Directions for this task: Give back every entry exactly; drop the pictures.

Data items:
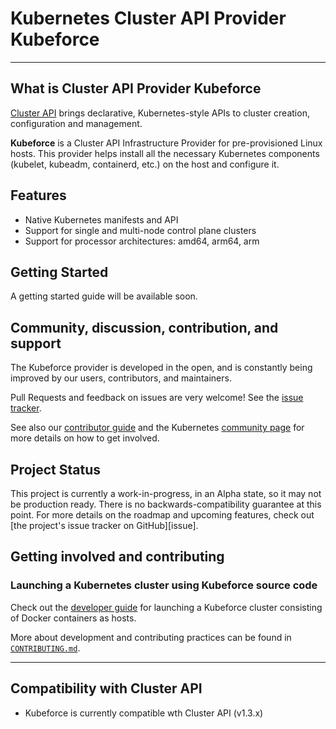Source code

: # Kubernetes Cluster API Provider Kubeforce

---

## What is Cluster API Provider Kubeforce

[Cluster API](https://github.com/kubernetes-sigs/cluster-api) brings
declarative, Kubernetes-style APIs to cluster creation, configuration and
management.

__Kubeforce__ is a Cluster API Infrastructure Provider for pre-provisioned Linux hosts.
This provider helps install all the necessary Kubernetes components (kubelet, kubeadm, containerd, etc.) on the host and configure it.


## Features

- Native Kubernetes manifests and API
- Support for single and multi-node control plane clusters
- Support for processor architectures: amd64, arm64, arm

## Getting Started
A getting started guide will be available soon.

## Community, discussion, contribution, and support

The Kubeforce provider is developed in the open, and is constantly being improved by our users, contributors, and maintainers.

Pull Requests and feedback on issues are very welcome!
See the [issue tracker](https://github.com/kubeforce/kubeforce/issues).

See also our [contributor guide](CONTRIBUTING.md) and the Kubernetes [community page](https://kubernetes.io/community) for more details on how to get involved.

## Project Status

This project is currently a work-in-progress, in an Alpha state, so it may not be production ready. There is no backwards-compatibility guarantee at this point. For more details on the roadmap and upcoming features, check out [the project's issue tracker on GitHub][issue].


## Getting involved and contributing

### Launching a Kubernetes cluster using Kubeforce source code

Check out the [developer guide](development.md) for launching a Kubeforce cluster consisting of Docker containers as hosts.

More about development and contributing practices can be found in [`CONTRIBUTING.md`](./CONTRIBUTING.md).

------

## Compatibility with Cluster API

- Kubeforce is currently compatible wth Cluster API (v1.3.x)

Output for this task:
Source code

: # Kubernetes Cluster API Provider Kubeforce

---

## What is Cluster API Provider Kubeforce

[Cluster API](https://github.com/kubernetes-sigs/cluster-api) brings
declarative, Kubernetes-style APIs to cluster creation, configuration and
management.

__Kubeforce__ is a Cluster API Infrastructure Provider for pre-provisioned Linux hosts.
This provider helps install all the necessary Kubernetes components (kubelet, kubeadm, containerd, etc.) on the host and configure it.


## Features

- Native Kubernetes manifests and API
- Support for single and multi-node control plane clusters
- Support for processor architectures: amd64, arm64, arm

## Getting Started
A getting started guide will be available soon.

## Community, discussion, contribution, and support

The Kubeforce provider is developed in the open, and is constantly being improved by our users, contributors, and maintainers.

Pull Requests and feedback on issues are very welcome!
See the [issue tracker](https://github.com/kubeforce/kubeforce/issues).

See also our [contributor guide](CONTRIBUTING.md) and the Kubernetes [community page](https://kubernetes.io/community) for more details on how to get involved.

## Project Status

This project is currently a work-in-progress, in an Alpha state, so it may not be production ready. There is no backwards-compatibility guarantee at this point. For more details on the roadmap and upcoming features, check out [the project's issue tracker on GitHub][issue].


## Getting involved and contributing

### Launching a Kubernetes cluster using Kubeforce source code

Check out the [developer guide](development.md) for launching a Kubeforce cluster consisting of Docker containers as hosts.

More about development and contributing practices can be found in [`CONTRIBUTING.md`](./CONTRIBUTING.md).

------

## Compatibility with Cluster API

- Kubeforce is currently compatible wth Cluster API (v1.3.x)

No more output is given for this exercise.